» What is required
Search the data for the word "vedenie" and copy out every line that has it.
Record excerpts Start Marker
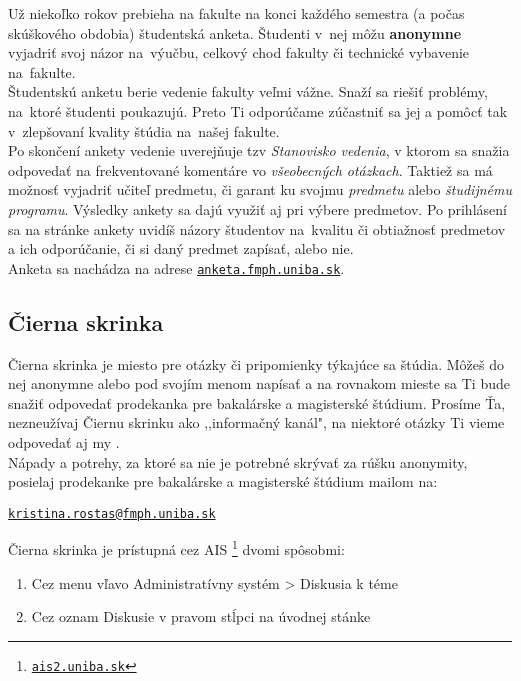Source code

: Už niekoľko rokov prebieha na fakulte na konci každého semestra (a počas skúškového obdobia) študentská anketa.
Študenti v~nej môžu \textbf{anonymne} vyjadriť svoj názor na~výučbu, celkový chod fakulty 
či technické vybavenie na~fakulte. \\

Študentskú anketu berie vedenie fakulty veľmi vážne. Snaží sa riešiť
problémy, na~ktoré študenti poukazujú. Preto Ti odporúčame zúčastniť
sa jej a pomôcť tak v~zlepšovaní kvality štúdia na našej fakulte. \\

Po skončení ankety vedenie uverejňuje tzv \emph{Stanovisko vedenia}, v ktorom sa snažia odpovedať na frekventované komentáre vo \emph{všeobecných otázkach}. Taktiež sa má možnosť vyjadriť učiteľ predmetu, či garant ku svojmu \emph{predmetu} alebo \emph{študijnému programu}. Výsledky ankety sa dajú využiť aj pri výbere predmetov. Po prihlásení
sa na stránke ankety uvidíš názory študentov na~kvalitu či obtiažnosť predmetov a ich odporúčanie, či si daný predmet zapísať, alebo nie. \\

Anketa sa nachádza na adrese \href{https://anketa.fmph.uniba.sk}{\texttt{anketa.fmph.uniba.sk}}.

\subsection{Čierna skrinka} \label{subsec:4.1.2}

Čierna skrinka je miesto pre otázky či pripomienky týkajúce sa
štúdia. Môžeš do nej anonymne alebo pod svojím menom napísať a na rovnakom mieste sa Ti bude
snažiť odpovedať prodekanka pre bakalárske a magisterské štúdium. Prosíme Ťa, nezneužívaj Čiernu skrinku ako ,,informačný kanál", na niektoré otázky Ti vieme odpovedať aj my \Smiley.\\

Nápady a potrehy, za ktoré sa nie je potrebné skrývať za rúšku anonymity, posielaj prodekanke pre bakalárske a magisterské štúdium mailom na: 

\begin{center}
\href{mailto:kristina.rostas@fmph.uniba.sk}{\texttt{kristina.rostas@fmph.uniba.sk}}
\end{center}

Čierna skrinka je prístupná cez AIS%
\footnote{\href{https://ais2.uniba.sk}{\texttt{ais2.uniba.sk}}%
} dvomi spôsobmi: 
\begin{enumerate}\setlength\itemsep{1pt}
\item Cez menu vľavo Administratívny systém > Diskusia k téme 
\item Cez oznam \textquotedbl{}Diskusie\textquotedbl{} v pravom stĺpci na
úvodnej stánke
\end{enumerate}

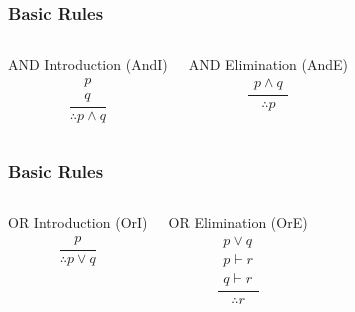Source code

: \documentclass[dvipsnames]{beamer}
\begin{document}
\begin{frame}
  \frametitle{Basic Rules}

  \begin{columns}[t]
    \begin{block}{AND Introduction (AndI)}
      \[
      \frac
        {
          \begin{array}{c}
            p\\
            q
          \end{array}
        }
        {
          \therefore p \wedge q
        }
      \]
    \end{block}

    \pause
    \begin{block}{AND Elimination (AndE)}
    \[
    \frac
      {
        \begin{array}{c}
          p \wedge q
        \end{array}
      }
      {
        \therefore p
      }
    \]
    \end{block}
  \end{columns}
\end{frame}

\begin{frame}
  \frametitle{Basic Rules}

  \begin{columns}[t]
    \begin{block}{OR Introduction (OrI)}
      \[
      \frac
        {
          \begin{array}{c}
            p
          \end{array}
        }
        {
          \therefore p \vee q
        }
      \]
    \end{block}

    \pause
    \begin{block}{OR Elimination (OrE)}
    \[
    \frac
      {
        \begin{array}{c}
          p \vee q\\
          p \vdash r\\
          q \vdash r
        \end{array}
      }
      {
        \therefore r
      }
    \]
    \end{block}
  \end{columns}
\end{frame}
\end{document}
Record excerpts End Marker
» Task result
Študentskú anketu berie vedenie fakulty veľmi vážne. Snaží sa riešiť
Po skončení ankety vedenie uverejňuje tzv \emph{Stanovisko vedenia}, v ktorom sa snažia odpovedať na frekventované komentáre vo \emph{všeobecných otázkach}. Taktiež sa má možnosť vyjadriť učiteľ predmetu, či garant ku svojmu \emph{predmetu} alebo \emph{študijnému programu}. Výsledky ankety sa dajú využiť aj pri výbere predmetov. Po prihlásení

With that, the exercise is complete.